Ellen took it and practically threw it at me, ‘Here you are, take it!’ so she could talk to William. I never touched it, just left it in my lap and went on with my sewing, but I could see William’s face over Ellen’s
shoulder and I knew he was putting on a show for me. She was gushing away; ‘Oo, William it’s ever so sweet.’

Then he said to her, ‘Aren’t you going to give me a little bit of something nice for it?’ I couldn’t believe it! He was looking straight at me when he said it, his eyes were laughing, but of course she was too taken in to notice.

I thought, that’s not fair, even someone as daft as Ellen doesn’t deserve that, so then I said, ‘I can hear someone coming,’ and that got him moving pretty sharply. Ellen slammed down the window hard enough to break the glass and stuffed the rose down the side of the chair.

Of course, no one came and she went all suspicious: ‘You never heard no one, Ada, so why say you did?’

I said, ‘I thought I heard Mrs. Mattie,’ because that was the housekeeper’s name.

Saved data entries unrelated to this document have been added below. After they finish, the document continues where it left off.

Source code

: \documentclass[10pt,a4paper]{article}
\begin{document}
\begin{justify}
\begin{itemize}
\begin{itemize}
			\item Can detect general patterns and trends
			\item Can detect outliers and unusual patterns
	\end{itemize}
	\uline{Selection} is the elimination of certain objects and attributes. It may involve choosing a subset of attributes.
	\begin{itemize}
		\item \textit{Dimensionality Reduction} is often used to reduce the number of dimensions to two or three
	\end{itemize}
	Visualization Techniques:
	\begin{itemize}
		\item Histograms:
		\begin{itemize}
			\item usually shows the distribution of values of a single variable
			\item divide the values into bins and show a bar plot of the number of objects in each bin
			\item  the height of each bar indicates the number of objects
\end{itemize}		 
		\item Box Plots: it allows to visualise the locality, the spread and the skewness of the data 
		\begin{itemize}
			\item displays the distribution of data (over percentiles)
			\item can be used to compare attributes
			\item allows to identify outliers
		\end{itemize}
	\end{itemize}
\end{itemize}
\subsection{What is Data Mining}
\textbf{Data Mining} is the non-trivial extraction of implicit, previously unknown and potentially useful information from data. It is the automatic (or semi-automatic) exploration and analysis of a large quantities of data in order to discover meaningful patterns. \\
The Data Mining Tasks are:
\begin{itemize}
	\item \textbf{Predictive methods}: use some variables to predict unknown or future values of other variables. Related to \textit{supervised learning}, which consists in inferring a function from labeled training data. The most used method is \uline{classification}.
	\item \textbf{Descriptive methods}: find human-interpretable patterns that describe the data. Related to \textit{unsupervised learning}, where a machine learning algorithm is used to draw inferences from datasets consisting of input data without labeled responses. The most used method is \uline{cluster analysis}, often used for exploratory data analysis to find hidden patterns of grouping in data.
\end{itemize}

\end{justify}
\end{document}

Ellen said, ‘No you never. You’re jealous, Ada. I never thought I’d see that from you.’ I didn’t know what to say. I couldn’t say the truth, which was that William didn’t care that! about Ellen, nor ever would. I was glad when it was time for me to go up with the tea-tray, I’ve never wanted to get out of a room so much. So off I ran as fast as I could, and I fell right over Jenny in the passageway and nearly broke my neck. In big houses like those, there was always some poor mite that did all the roughest work and at Dennys it was Jenny. She was a mental defective, but harmless enough. She was tiny, with such a skinny little neck it looked as if her head would just go wibble-wobble and fall right off, and her arms were like two sticks. Every time I looked at her I’d count my blessings. Mind you, she had a better situation than most of her kind—at least, she did until what happened to Master Freddie.

Anyway, I’d come a real cropper and I was busy putting
myself right again when I saw William down the corridor. He was just lounging about, leaning against the wall, looking like he owned the place when he shouldn’t even have been there. Well, I had to walk past him to get to the kitchen anyway, so I thought, right! And I marched straight up to him: ‘I want to talk to you.’

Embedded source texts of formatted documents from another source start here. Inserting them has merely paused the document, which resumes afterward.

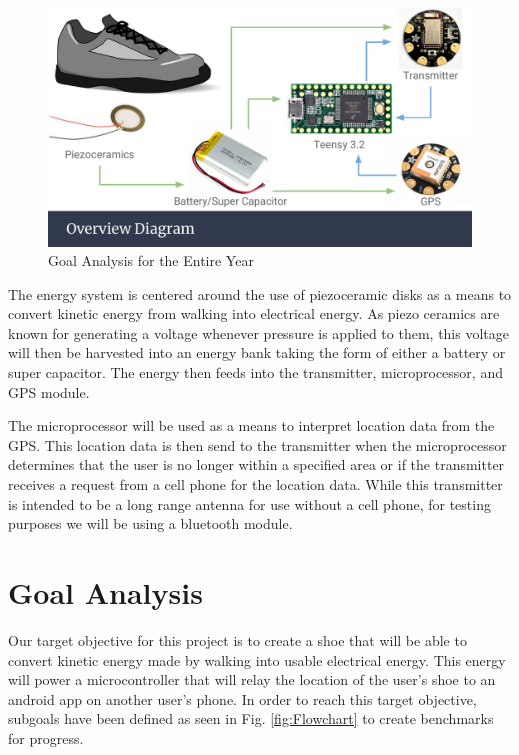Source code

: \documentclass[letterpaper, 12 pt, onecolumn, hidelinks]{ieeetran}
\begin{document}
\begin{figure}[h]
	\begin{center}
		\includegraphics[trim=0 65 0 0, clip, width=\columnwidth]{OverviewDiagram.pdf}
	\end{center}
	\vspace{-1em}
	\caption{\label{fig:Diagram}Goal Analysis for the Entire Year}
\end{figure}

The energy system is centered around the use of piezoceramic disks as a means to convert kinetic energy from walking into electrical energy. As piezo ceramics are known for generating a voltage whenever pressure is applied to them, this voltage will then be harvested into an energy bank taking the form of either a battery or super capacitor. The energy then feeds into the transmitter, microprocessor, and GPS module.

The microprocessor will be used as a means to interpret location data from the GPS. This location data is then send to the transmitter when the microprocessor determines that the user is no longer within a specified area or if the transmitter receives a request from a cell phone for the location data. While this transmitter is intended to be a long range antenna for use without a cell phone, for testing purposes we will be using a bluetooth module.

\section{Goal Analysis}\label{sec:Goal}
Our target objective for this project is to create a shoe that will be able to convert kinetic energy made by walking into usable electrical energy. This energy will power a microcontroller that will relay the location of the user's shoe to an android app on another user's phone. In order to reach this target objective, subgoals have been defined as seen in Fig. \ref{fig:Flowchart} to create benchmarks for progress.
\end{document}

Well, he just couldn’t resist it: ‘To what do I owe this honour, Miss Ada?’ He’d just watched me tumble down—I noticed he never offered to help me up—and there he was, hands in his pockets, looking like he thought he could break my heart with one snap of his fingers. That look of his!

It made me furious, and I said, ‘Why don’t you save that for Ellen? She likes it, I don’t. And don’t call me Miss Ada. Why do you have to do all that?’

I thought: That’s told him, but he said: ‘All what?’

‘Giving Ellen a rose and carrying on like that.’

This is William: ‘Like what?’

I blurted out: ‘Like you was her fancy man!’ I didn’t know what a fancy man was, not really. I thought, suppose it’s something dreadful, but I’ve said it now; I can’t take it back.

William said, ‘But I gave you a rose as well, didn’t I?’

I said, ‘You only did that because you want to get round Ellen.’

‘No, I didn’t. You’re worth ten of Ellen, anyone can see that.’ And he levered himself away from the wall and was off. ‘You’re worth ten of Ellen.’ I still can hear him saying it. Well, I didn’t know what to think. No, I tell a lie, I was pleased. Of course I was pleased. I felt guilty because it was Ellen and she was my friend, but I never asked him to say it and if he liked me, well, it wasn’t my fault, was it? He’d looked straight at me and said it, and I thought it was wonderful.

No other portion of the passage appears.